## TASK DIRECTIONS:
Given the entries below, would you transcribe exactly the lines starting at the one with "interaction, as this" and ending at the one with "Denne malen er", both kept, pictures omitted, nothing extra?

## EXTRACTED DATA:
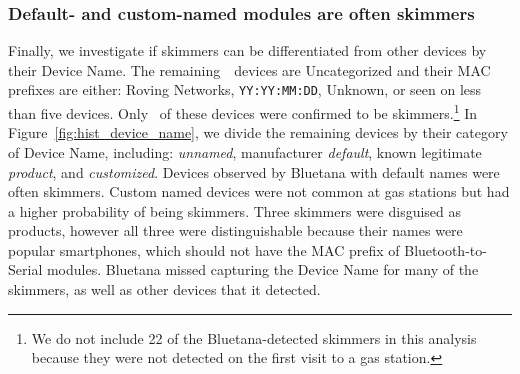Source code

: \subsubsection*{Default- and custom-named modules are often skimmers} %

Finally, we investigate if skimmers can be differentiated from other devices by
their Device Name.
%
The remaining~\numberBTMACCoDfiltered~devices are Uncategorized and their MAC prefixes are either: Roving Networks, \texttt{YY:YY:MM:DD}, Unknown, or seen on less than five devices.
%
Only
\totalskimmersfirstvisit~of these devices were confirmed to be
skimmers.\footnote{We do not include 22 of the Bluetana-detected skimmers in
this analysis because they were not detected on the first visit to a gas
station.}
%
In Figure~\ref{fig:hist_device_name}, we divide the remaining devices by their
category of Device Name, including: \emph{unnamed}, manufacturer
\emph{default}, known legitimate \emph{product}, and \emph{customized}.
%
Devices observed by Bluetana with default names were often skimmers.
%
Custom named devices were not common at gas stations but had a higher
probability of being skimmers.
%
Three skimmers were disguised as products, however all three were
distinguishable because their names were popular smartphones, which should not
have the MAC prefix of Bluetooth-to-Serial modules.
%
Bluetana missed capturing the Device Name for many of the skimmers, as well as other
devices that it detected.
%
 
%





%

%




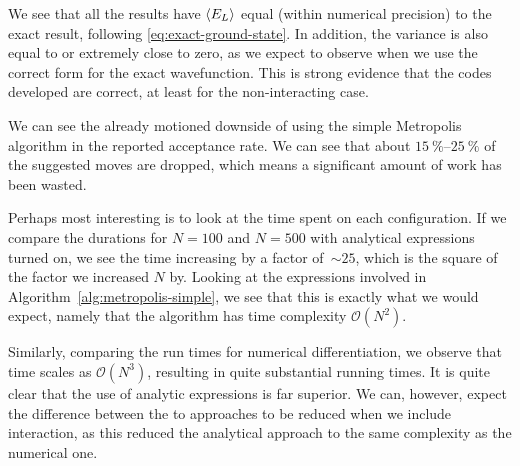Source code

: \documentclass[twocolumn]{article}
\begin{document}
We see that all the results have $\expval{E_L}$
equal (within numerical precision) to the exact result, following
\eqref{eq:exact-ground-state}. In addition, the variance is also equal to
or extremely close to zero, as we expect to observe when we use the correct form
for the exact wavefunction. This is strong evidence that the codes developed are
correct, at least for the non-interacting case.

We can see the already motioned downside of using the simple Metropolis
algorithm in the reported acceptance rate. We can see that about
$\SIrange{15}{25}{\percent}$ of the suggested moves are dropped, which means a
significant amount of work has been wasted.

Perhaps most interesting is to look at the time spent on each configuration. If
we compare the durations for $N=100$ and $N=500$ with analytical expressions
turned on, we see the time increasing by a factor of~$\sim 25$, which is the
square of the factor we increased $N$ by. Looking at the expressions involved in
Algorithm~\ref{alg:metropolis-simple}, we see that this is exactly what we would
expect, namely that the algorithm has time complexity $\mathcal{O}(N^2)$.

Similarly, comparing the run times for numerical differentiation, we observe
that time scales as $\mathcal{O}(N^3)$, resulting in quite substantial running
times. It is quite clear that the use of analytic expressions is far superior.
We can, however, expect the difference between the to approaches to be reduced when we include
interaction, as this reduced the analytical approach to the same complexity as
the numerical one.

\newpage
\end{document}
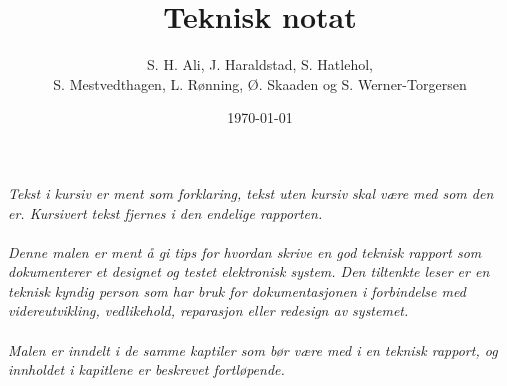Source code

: \documentclass[11pt,norsk]{elsys-teknisk}
\title{Teknisk notat}
\author{S. H. Ali, J. Haraldstad, S. Hatlehol, \\ S. Mestvedthagen, L. Rønning, Ø. Skaaden og S. Werner-Torgersen}
\date{\today}
\begin{document}
\maketitle


\toc


\textit{Tekst i kursiv er ment som forklaring, tekst uten kursiv skal være med som den er. Kursivert tekst fjernes i den endelige rapporten.\\
\\
Denne malen er ment å gi tips for hvordan skrive en god teknisk rapport som dokumenterer et designet og testet elektronisk system. Den tiltenkte leser er en teknisk kyndig person som har bruk for dokumentasjonen i forbindelse med videreutvikling, vedlikehold, reparasjon eller redesign av systemet.\\
\\
Malen er inndelt i de samme kaptiler som bør være med i en teknisk rapport, og innholdet i kapitlene er beskrevet fortløpende.
\cite{bibelen}
}

\newpage



\newpage



\newpage



\newpage



\newpage



\newpage




{}

\printbibliography
%
%


\appendix

\end{document}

## TASK RESULT:
interaction, as this reduced the analytical approach to the same complexity as
the numerical one.

\newpage
\end{document}
Source code

: \documentclass[11pt,norsk]{elsys-teknisk}
\title{Teknisk notat}
\author{S. H. Ali, J. Haraldstad, S. Hatlehol, \\ S. Mestvedthagen, L. Rønning, Ø. Skaaden og S. Werner-Torgersen}
\date{\today}
\begin{document}
\maketitle


\toc


\textit{Tekst i kursiv er ment som forklaring, tekst uten kursiv skal være med som den er. Kursivert tekst fjernes i den endelige rapporten.\\
\\
Denne malen er ment å gi tips for hvordan skrive en god teknisk rapport som dokumenterer et designet og testet elektronisk system. Den tiltenkte leser er en teknisk kyndig person som har bruk for dokumentasjonen i forbindelse med videreutvikling, vedlikehold, reparasjon eller redesign av systemet.\\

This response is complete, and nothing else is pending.